**THE TASK**
From the records below, copy out each line that has the word "following".

**SUPPLIED MATERIAL**
+ + + + + + +

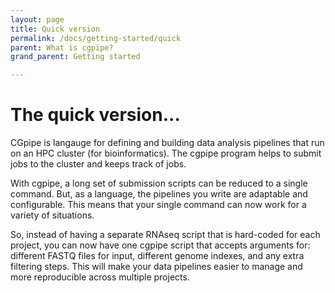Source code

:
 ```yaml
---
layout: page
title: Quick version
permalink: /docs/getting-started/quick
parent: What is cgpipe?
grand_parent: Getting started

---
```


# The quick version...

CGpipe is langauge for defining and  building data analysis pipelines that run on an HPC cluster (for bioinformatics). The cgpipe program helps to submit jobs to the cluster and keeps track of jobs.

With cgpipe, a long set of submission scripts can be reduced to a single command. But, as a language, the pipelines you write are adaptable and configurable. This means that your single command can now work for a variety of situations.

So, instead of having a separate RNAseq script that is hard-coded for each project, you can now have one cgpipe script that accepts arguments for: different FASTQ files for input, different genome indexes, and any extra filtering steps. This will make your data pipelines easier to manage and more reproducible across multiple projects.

+ + + + + + +

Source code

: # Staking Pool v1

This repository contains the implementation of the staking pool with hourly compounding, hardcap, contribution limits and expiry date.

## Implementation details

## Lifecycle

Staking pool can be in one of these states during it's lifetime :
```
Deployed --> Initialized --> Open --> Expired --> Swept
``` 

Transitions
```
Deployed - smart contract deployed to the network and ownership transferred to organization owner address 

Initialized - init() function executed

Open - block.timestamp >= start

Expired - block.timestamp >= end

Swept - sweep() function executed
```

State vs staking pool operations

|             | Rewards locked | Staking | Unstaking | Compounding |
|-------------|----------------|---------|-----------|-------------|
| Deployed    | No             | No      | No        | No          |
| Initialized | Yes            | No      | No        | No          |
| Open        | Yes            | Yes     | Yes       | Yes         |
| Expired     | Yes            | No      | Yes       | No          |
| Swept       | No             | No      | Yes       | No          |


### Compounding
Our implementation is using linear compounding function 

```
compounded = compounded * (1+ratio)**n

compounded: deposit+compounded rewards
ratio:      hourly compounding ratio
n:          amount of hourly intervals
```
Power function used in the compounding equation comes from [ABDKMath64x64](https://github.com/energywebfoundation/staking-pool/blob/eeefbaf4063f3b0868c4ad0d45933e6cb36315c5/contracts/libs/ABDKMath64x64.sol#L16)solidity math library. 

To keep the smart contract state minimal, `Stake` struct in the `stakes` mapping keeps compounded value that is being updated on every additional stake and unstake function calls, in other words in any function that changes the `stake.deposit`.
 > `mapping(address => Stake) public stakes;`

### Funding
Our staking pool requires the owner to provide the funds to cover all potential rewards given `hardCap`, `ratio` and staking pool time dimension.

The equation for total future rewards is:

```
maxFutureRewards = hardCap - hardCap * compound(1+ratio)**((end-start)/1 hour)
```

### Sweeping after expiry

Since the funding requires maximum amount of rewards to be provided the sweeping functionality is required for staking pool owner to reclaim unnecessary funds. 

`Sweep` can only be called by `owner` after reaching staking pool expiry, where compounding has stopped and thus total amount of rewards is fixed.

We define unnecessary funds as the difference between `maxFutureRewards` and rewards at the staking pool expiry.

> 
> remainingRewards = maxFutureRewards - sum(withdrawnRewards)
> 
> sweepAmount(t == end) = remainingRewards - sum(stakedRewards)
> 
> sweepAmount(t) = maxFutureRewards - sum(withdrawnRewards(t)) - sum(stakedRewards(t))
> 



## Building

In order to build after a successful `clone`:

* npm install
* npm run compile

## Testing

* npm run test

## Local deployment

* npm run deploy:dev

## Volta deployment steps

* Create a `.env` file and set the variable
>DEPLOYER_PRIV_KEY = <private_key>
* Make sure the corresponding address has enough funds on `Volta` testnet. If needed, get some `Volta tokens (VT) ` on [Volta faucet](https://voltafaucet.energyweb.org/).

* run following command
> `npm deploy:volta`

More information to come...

+ + + + + + +

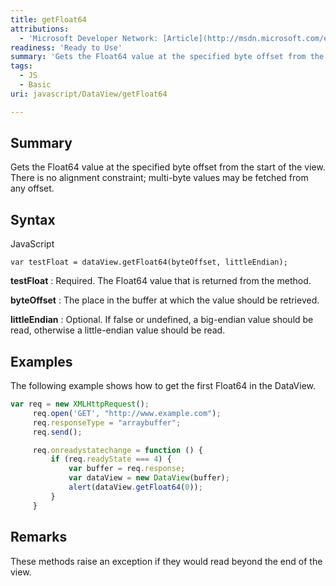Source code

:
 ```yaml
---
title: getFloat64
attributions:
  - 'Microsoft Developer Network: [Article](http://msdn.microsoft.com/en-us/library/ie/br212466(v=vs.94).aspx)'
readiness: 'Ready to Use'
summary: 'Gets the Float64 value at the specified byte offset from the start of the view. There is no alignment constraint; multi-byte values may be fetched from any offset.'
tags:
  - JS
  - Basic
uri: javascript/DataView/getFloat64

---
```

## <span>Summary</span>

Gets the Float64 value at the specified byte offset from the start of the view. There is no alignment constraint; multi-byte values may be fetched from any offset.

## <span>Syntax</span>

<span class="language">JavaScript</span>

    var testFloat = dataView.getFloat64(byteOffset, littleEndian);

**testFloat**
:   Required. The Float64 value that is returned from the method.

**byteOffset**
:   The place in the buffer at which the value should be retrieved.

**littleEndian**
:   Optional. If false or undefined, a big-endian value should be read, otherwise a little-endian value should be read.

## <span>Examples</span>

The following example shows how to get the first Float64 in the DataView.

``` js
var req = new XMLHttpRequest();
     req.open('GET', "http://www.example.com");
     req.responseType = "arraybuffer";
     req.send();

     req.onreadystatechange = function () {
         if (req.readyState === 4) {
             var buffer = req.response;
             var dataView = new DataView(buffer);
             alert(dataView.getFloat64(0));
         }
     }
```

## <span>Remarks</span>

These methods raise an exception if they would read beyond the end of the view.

+ + + + + + +

**RESULT OF THE EXERCISE**
* run following command
The following example shows how to get the first Float64 in the DataView.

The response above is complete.